START MATERIAL SUPPLIED

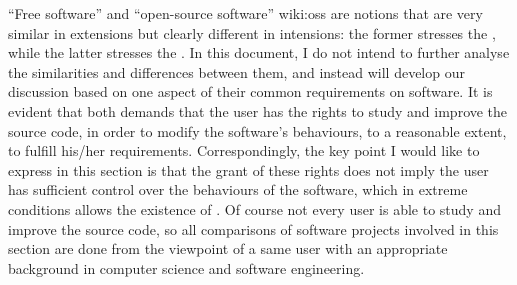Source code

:``Free software'' and ``open-source software''\cupercite%
{wiki:oss} are notions that are very similar in extensions but clearly
different in intensions: the former stresses the , while the latter stresses the
.
In this document, I do not intend to further analyse the similarities and
differences between them, and instead will develop our discussion based on
one aspect of their common requirements on software.  It is evident that both
demands that the user has the rights to study and improve the source code,
in order to modify the software's behaviours, to a reasonable extent, to
fulfill his/her requirements.  Correspondingly, the key point I would like
to express in this section is that the grant of these rights does not imply
the user has sufficient control over the behaviours of the software, which in
extreme conditions allows the existence of .  Of course not every user is able to study and improve the
source code, so all comparisons of software projects involved in this section
are done from the viewpoint of a same user with an appropriate background
in computer science and software engineering.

END MATERIAL SUPPLIED

= TASK GOAL =
Would you please copy all lines in the data that contain the word "section"?

= WRITTEN SOLUTION =
to express in this section is that the grant of these rights does not imply
source code, so all comparisons of software projects involved in this section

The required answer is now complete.